Well not really. Life is full of contracts, every job is a contract (written or not), if I have a house rent contract, does that make me Lawful? We sign contract because we have to, otherwise no job no house no medical care and so on. What would rather matter, is how this character thinks of those contracts. But even if the assassin respects all contracts, the real reason might be that it's convenient for him to build a reputation of someone who carries out all assignments, so even in that case this doesn't make him necessarily lawful.

In general, lawfulness is quite a complex thing, depending on a lot of facets. Breaking contracts on a whim is a strong sign of unlawfulness, but the opposite i.e. respecting contracts is not necessarily a strong sign of lawfulness...

OTOH I agree with you that he's evil for sure.

I've always though of it as:
Good characters go out of their way to help people, with no reward necessary.
Neutral characters won't go out of their way to hurt or harm people, unless there is some reward.
Evil characters go out of their way to harm people, with no reward necessary.

This way of thinking is kind of the source of the problem. It might have to do with the fact that a lot of us gamers have mild OCD and are obsessed with symmetries, but this sort of symmetry in alignments just doesn't have anything to do with reality.

So we often also have the nonsense concept of "Neutral means half way between good and evil, or 50%/50%". Since when IRL you hear someone say "hey that guy did charity three times, so we should cancel his charges for three robberies"? It just doesn't balance out like that.
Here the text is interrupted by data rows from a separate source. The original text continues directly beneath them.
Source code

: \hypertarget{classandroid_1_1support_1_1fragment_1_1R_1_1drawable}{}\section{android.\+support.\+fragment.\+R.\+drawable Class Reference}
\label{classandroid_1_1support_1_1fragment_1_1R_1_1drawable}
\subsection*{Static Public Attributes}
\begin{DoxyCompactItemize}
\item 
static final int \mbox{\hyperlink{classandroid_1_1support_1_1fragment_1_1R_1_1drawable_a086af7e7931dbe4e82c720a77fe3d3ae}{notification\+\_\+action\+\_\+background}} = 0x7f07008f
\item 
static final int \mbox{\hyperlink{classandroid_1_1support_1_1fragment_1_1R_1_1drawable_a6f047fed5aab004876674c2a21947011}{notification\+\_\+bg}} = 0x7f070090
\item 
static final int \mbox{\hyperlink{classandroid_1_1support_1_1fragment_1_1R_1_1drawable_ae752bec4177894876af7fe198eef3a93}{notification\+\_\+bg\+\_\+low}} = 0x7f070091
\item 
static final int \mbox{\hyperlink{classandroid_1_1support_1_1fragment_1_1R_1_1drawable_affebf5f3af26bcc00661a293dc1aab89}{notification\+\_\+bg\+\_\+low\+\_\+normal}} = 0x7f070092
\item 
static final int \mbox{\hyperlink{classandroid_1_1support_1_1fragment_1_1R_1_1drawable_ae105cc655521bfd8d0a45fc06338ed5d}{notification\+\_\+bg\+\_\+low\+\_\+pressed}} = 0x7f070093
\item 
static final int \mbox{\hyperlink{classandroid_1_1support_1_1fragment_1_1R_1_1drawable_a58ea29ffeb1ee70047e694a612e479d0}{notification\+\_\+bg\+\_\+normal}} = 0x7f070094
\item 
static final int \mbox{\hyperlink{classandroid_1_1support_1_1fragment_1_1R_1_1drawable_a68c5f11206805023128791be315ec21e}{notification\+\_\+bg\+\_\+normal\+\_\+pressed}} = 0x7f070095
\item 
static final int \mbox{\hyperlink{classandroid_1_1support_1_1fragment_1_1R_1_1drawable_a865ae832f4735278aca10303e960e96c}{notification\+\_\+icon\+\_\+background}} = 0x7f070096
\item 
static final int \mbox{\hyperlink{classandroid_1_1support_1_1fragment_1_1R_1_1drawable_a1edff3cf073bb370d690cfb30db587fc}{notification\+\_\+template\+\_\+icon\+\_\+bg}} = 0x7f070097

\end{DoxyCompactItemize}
If you go with your definition of Evil, you are definitely in the "cartoon villain" area like Dausuul says. I am not saying you can't use these in your own fantasy game, but you must know that many players will expect a diffferent thing, so you have to clearly tell your players they should stop thinking of good/evil in the same way they naturally do, because by your definition probably even Hitler amd Attila the Hun they were Neutral.
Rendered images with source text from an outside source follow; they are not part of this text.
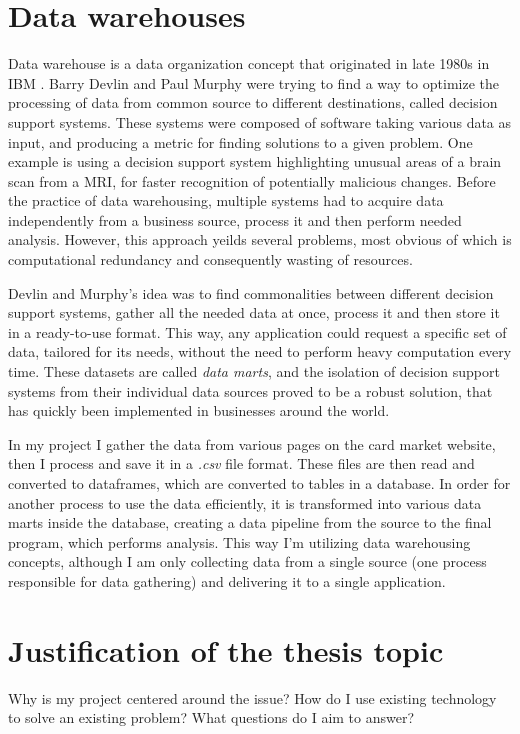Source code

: \section{Data warehouses}
Data warehouse is a data organization concept that originated in late 1980s in IBM \cite{dataWarehouses}. Barry Devlin and Paul Murphy were trying to find a way to optimize the processing of data from common source to different destinations, called decision support systems. These systems were composed of software taking various data as input, and producing a metric for finding solutions to a given problem. One example is using a decision support system highlighting unusual areas of a brain scan from a MRI, for faster recognition of potentially malicious changes. Before the practice of data warehousing, multiple systems had to acquire data independently from a business source, process it and then perform needed analysis. However, this approach yeilds several problems, most obvious of which is computational redundancy and consequently wasting of resources. \par
Devlin and Murphy's idea was to find commonalities between different decision support systems, gather all the needed data at once, process it and then store it in a ready-to-use format. This way, any application could request a specific set of data, tailored for its needs, without the need to perform heavy computation every time. These datasets are called \textit{data marts}, and the isolation of decision support systems from their individual data sources proved to be a robust solution, that has quickly been implemented in businesses around the world. \par
In my project I gather the data from various pages on the card market website, then I process and save it in a \textit{.csv} file format. These files are then read and converted to dataframes, which are converted to tables in a database. In order for another process to use the data efficiently, it is transformed into various data marts inside the database, creating a data pipeline from the source to the final program, which performs analysis. This way I'm utilizing data warehousing concepts, although I am only collecting data from a single source (one process responsible for data gathering) and delivering it to a single application.


\section{Justification of the thesis topic}
Why is my project centered around the issue?
How do I use existing technology to solve an existing problem?
What questions do I aim to answer?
I disagree; this means evil is limited to "sadistic psychopaths and cartoon villains." An assassin who kills innocent people for money is evil by any sensible definition. A tyrannical warlord who claws his way to a throne and then holds power by terror and slaughter, is evil. If you watch the scene in "The Dark Knight" where the Joker confronts the mob bosses, everyone in that room would ping an AD&D paladin's evil-dar (or in the Joker's case, cause it to short out and explode).

I see it as:

Good will take risks or make sacrifices to help others.
Neutral neither sacrifices for others nor harms them.
Evil will harm others for its own gain.

This one is quite a lot better definition! "Neutral" pretty much means "normal" or "average". Good and evil acts don't cancel each other out, it's more complicated than that.